» Task statement
In full and unchanged, set down the entries that follow, with no images.

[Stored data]
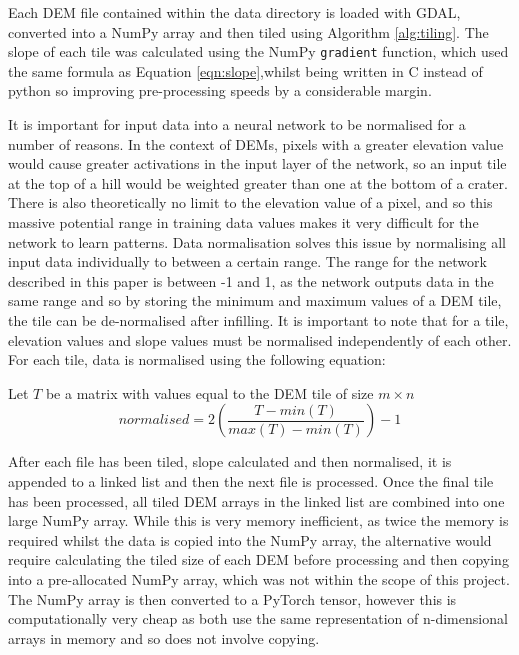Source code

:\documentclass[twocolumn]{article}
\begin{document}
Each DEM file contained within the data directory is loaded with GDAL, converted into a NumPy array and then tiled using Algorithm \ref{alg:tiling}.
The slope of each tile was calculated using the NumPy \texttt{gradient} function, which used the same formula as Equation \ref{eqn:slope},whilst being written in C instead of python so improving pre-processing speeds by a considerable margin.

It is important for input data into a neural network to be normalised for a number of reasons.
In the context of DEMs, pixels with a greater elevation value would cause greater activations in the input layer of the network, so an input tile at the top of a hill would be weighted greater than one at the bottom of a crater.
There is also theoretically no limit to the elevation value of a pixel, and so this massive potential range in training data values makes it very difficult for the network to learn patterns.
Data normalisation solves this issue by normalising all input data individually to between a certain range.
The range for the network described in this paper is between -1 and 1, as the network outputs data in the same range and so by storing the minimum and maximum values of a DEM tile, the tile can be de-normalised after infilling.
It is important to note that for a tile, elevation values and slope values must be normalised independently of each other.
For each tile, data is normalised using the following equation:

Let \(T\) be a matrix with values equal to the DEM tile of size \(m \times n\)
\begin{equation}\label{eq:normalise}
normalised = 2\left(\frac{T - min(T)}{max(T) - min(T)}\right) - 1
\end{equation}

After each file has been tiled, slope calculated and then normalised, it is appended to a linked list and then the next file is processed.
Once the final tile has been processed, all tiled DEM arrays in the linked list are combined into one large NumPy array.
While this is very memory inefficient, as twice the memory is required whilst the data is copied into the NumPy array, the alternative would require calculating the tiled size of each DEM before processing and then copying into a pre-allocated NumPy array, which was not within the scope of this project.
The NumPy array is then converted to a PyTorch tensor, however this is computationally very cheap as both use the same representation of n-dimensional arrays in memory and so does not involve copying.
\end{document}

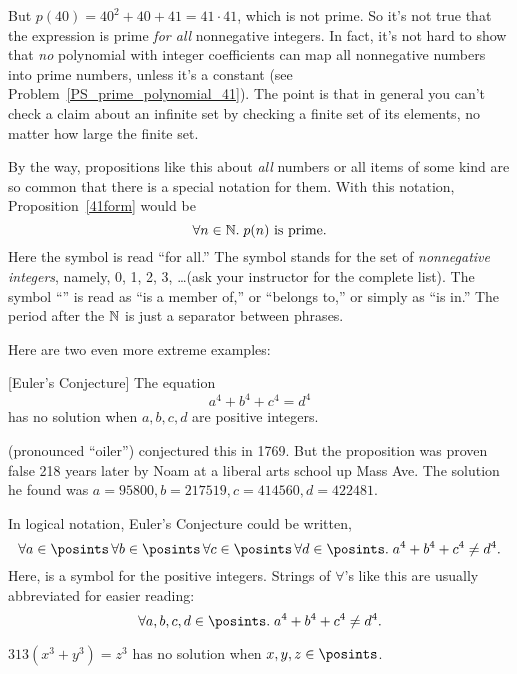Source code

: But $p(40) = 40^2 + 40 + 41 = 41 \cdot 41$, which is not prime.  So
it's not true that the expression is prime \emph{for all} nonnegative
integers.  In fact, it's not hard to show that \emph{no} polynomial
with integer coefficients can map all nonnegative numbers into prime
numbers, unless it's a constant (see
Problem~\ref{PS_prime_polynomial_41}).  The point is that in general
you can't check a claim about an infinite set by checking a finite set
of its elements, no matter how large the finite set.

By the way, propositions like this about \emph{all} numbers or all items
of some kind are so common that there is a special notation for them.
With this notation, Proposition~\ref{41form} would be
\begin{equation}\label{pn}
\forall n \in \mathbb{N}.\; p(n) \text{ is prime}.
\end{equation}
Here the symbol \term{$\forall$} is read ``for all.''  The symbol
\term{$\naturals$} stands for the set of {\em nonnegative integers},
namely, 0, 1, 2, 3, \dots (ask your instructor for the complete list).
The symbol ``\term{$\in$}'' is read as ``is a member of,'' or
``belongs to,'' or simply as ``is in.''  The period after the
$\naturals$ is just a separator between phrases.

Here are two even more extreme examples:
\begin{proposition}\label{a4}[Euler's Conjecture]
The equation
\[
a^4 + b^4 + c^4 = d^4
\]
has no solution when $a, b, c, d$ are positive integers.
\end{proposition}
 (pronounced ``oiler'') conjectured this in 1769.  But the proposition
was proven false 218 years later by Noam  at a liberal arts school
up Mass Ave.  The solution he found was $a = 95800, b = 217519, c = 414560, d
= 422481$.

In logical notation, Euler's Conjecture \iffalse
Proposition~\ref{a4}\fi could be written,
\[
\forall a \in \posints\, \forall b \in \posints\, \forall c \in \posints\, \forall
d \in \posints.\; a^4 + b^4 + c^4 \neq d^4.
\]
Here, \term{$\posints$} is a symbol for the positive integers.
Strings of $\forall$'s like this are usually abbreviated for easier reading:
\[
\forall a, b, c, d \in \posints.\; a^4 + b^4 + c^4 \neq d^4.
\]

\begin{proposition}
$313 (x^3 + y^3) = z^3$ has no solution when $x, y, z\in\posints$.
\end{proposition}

» Exercise response
Source code

:\documentclass[twocolumn]{article}
\begin{document}
Each DEM file contained within the data directory is loaded with GDAL, converted into a NumPy array and then tiled using Algorithm \ref{alg:tiling}.
The slope of each tile was calculated using the NumPy \texttt{gradient} function, which used the same formula as Equation \ref{eqn:slope},whilst being written in C instead of python so improving pre-processing speeds by a considerable margin.

It is important for input data into a neural network to be normalised for a number of reasons.
In the context of DEMs, pixels with a greater elevation value would cause greater activations in the input layer of the network, so an input tile at the top of a hill would be weighted greater than one at the bottom of a crater.
There is also theoretically no limit to the elevation value of a pixel, and so this massive potential range in training data values makes it very difficult for the network to learn patterns.
Data normalisation solves this issue by normalising all input data individually to between a certain range.
The range for the network described in this paper is between -1 and 1, as the network outputs data in the same range and so by storing the minimum and maximum values of a DEM tile, the tile can be de-normalised after infilling.
It is important to note that for a tile, elevation values and slope values must be normalised independently of each other.
For each tile, data is normalised using the following equation:

Let \(T\) be a matrix with values equal to the DEM tile of size \(m \times n\)
\begin{equation}\label{eq:normalise}
normalised = 2\left(\frac{T - min(T)}{max(T) - min(T)}\right) - 1
\end{equation}

After each file has been tiled, slope calculated and then normalised, it is appended to a linked list and then the next file is processed.
Once the final tile has been processed, all tiled DEM arrays in the linked list are combined into one large NumPy array.
While this is very memory inefficient, as twice the memory is required whilst the data is copied into the NumPy array, the alternative would require calculating the tiled size of each DEM before processing and then copying into a pre-allocated NumPy array, which was not within the scope of this project.
The NumPy array is then converted to a PyTorch tensor, however this is computationally very cheap as both use the same representation of n-dimensional arrays in memory and so does not involve copying.
\end{document}

Source code

: But $p(40) = 40^2 + 40 + 41 = 41 \cdot 41$, which is not prime.  So
it's not true that the expression is prime \emph{for all} nonnegative
integers.  In fact, it's not hard to show that \emph{no} polynomial
with integer coefficients can map all nonnegative numbers into prime
numbers, unless it's a constant (see
Problem~\ref{PS_prime_polynomial_41}).  The point is that in general
you can't check a claim about an infinite set by checking a finite set
of its elements, no matter how large the finite set.

By the way, propositions like this about \emph{all} numbers or all items
of some kind are so common that there is a special notation for them.
With this notation, Proposition~\ref{41form} would be
\begin{equation}\label{pn}
\forall n \in \mathbb{N}.\; p(n) \text{ is prime}.
\end{equation}
Here the symbol \term{$\forall$} is read ``for all.''  The symbol
\term{$\naturals$} stands for the set of {\em nonnegative integers},
namely, 0, 1, 2, 3, \dots (ask your instructor for the complete list).
The symbol ``\term{$\in$}'' is read as ``is a member of,'' or
``belongs to,'' or simply as ``is in.''  The period after the
$\naturals$ is just a separator between phrases.

Here are two even more extreme examples:
\begin{proposition}\label{a4}[Euler's Conjecture]
The equation
\[
a^4 + b^4 + c^4 = d^4
\]
has no solution when $a, b, c, d$ are positive integers.
\end{proposition}
 (pronounced ``oiler'') conjectured this in 1769.  But the proposition
was proven false 218 years later by Noam  at a liberal arts school
up Mass Ave.  The solution he found was $a = 95800, b = 217519, c = 414560, d
= 422481$.

In logical notation, Euler's Conjecture \iffalse
Proposition~\ref{a4}\fi could be written,
\[
\forall a \in \posints\, \forall b \in \posints\, \forall c \in \posints\, \forall
d \in \posints.\; a^4 + b^4 + c^4 \neq d^4.
\]
Here, \term{$\posints$} is a symbol for the positive integers.
Strings of $\forall$'s like this are usually abbreviated for easier reading:
\[
\forall a, b, c, d \in \posints.\; a^4 + b^4 + c^4 \neq d^4.
\]

\begin{proposition}
$313 (x^3 + y^3) = z^3$ has no solution when $x, y, z\in\posints$.
\end{proposition}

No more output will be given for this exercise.